Rus edebiyatı insanın gözünü
hep korkutur. En azından benimkini çok
korkuturdu. Devasa ciltler, uzun uzun anlatımlar, tasvirler, karamsarlık, hastalık
ve bir de üstüne Rusya’nın soğuk kasvetli havasını düşünmek…. İçim üşürdü,
yüzüm düşerdi her okumaya niyetlendiğimde.
Diye diye kırk yaşında ancak
cesaretimi toplayıp Dostoyevski ile başlayayım dedim. Bir de tabii en meşhuru “Suç
ve Ceza”…
Hiç yanılmamışım o yaşıma kadar. Daha
ilk sayfalardan içime bir öküz oturdu sanki. Akmıyor kitap. Okuma yerimi
değiştiriyorum olmuyor, yatıyorum olmuyor, oturuyorum olmuyor, az ışıkta
okuyorum, çok ışıkta okuyorum kar etmiyor, bir türlü kucaklamıyor beni kitap…

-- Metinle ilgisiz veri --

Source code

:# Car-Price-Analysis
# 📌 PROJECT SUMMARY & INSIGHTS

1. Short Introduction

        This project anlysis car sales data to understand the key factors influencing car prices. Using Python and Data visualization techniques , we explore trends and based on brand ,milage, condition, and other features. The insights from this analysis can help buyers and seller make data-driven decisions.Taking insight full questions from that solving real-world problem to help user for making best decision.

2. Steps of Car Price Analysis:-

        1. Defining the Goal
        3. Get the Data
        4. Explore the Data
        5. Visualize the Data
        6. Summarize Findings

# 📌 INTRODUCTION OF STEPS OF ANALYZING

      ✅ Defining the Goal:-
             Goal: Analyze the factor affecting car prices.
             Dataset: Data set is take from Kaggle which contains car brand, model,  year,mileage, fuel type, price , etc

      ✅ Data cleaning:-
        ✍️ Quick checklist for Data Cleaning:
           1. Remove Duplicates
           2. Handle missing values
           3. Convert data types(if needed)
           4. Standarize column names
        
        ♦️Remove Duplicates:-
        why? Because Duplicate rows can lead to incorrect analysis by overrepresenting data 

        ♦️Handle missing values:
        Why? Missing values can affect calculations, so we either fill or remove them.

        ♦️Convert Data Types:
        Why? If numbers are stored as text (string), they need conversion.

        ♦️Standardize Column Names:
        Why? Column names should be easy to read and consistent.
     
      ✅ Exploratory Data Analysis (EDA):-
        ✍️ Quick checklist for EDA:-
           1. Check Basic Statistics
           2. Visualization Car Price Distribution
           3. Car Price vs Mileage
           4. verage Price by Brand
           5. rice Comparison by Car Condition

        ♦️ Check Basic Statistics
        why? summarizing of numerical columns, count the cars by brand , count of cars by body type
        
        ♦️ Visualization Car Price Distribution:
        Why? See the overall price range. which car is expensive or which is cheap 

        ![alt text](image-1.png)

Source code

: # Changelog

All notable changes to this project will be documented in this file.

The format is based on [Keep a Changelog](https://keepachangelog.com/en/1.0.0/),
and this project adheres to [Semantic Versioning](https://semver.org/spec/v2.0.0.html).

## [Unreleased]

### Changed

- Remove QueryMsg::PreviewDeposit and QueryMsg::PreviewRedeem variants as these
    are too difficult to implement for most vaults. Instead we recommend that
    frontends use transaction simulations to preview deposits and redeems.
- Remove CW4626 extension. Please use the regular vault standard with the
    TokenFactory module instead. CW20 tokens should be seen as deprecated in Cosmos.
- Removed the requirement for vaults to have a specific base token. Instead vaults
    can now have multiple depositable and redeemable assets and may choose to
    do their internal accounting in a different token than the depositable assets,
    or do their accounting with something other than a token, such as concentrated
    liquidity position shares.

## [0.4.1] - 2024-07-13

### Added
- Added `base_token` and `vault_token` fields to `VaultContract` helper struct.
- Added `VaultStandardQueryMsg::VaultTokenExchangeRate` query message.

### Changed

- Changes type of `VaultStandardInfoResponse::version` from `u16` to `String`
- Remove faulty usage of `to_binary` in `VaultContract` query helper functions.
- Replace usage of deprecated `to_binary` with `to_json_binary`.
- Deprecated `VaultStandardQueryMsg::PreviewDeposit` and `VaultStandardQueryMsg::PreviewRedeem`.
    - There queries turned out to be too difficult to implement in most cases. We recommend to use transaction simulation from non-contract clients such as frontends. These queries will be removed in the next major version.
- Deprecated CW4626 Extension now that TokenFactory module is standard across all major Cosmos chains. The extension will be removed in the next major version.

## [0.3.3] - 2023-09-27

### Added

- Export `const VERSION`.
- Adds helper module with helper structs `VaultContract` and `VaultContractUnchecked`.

Bıraktım bir kenara, on beş gün başka da bir kitap almadım elime. Kitabı daha
yarılamadan okuduğum sayfaları da unuttum…
Ama bir şey vardı sürekli kafamın
içinde oraya buraya dolaşan. Raskalnikov! Habire beni çağırıyordu sanki. Farkında
olmadan o bitmez tükenmez tedirginliği beni sonunda kitaba tekrar başlattı.

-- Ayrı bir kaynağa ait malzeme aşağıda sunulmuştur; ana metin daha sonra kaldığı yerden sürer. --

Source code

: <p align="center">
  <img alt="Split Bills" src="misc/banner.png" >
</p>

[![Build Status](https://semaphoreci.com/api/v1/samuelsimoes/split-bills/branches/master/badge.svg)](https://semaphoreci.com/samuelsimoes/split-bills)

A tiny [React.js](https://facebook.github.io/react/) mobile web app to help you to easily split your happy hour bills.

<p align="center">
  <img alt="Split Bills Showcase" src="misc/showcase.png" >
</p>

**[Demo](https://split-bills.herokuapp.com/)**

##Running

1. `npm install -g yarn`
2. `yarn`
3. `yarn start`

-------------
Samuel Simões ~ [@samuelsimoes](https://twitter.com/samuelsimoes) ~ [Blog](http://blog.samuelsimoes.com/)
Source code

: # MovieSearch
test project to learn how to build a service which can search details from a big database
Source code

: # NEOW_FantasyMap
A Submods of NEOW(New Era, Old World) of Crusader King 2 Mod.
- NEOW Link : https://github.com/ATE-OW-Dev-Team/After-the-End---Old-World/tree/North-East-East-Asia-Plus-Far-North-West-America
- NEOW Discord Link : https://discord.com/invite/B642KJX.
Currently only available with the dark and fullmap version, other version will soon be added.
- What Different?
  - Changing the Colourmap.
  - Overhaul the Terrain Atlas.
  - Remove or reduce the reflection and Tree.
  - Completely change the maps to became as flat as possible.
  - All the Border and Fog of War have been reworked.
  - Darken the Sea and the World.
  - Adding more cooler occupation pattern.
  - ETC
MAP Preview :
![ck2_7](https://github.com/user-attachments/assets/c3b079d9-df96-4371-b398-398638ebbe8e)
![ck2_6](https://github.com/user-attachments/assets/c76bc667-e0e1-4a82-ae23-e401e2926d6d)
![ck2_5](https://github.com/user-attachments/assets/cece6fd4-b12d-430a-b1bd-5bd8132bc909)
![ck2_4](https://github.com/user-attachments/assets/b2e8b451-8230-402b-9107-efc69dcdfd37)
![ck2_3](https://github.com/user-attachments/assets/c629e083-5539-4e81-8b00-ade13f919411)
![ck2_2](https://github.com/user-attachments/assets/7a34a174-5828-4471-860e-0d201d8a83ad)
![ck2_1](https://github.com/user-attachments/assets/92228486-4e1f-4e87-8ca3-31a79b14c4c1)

Okuduğum yerleri tekrar okudum, karakterler oturdu, olaylar oturdu ve kitap
dört koldan sardı beni… Sonra hani gözünüz hep loş ışığa alışır ve bir süre
sonra o ortam sizi o kadar rahatlatır ya, işte Rus Edebiyatının bu dev eseri
beni Rusya’nın soğuk, karanlık topraklarında dolaşmaya, Raskolnikov’un o ufacık
odasındaki uyumaları, tedirginlikten odaya sığamaması, bitmeyen hastalığı falan
hepsi çok cazip gelmeye başladı…
İşte böyle! Kırkından sonra Rus
edebiyatı okumaya aşladım. Dostoyevski’yi nerdeyse bitirdim. Bu gün yeniden
okusam sıkılmadan aynı satırları tekrar okurum. Mutlaka kaçırdığım bir şeyler
vardır. Deştikçe hazine çıkıyor sanki… Ama Rus edebiyatına yanlış yerden
başlamışım… İçeri girmek için Puşkin veya Gogol’un olduğu kapılardan birini
seçmek daha mantıklıymış. Hele Gogol olursa mükemmel seçim olur. Lise edebiyat
öğretmenlerini özellikle burada anmam gerekiyor. Gençlere kitap okumaya nerden
başlamak gerektiğini mutlaka öğretmeleri gerekiyor.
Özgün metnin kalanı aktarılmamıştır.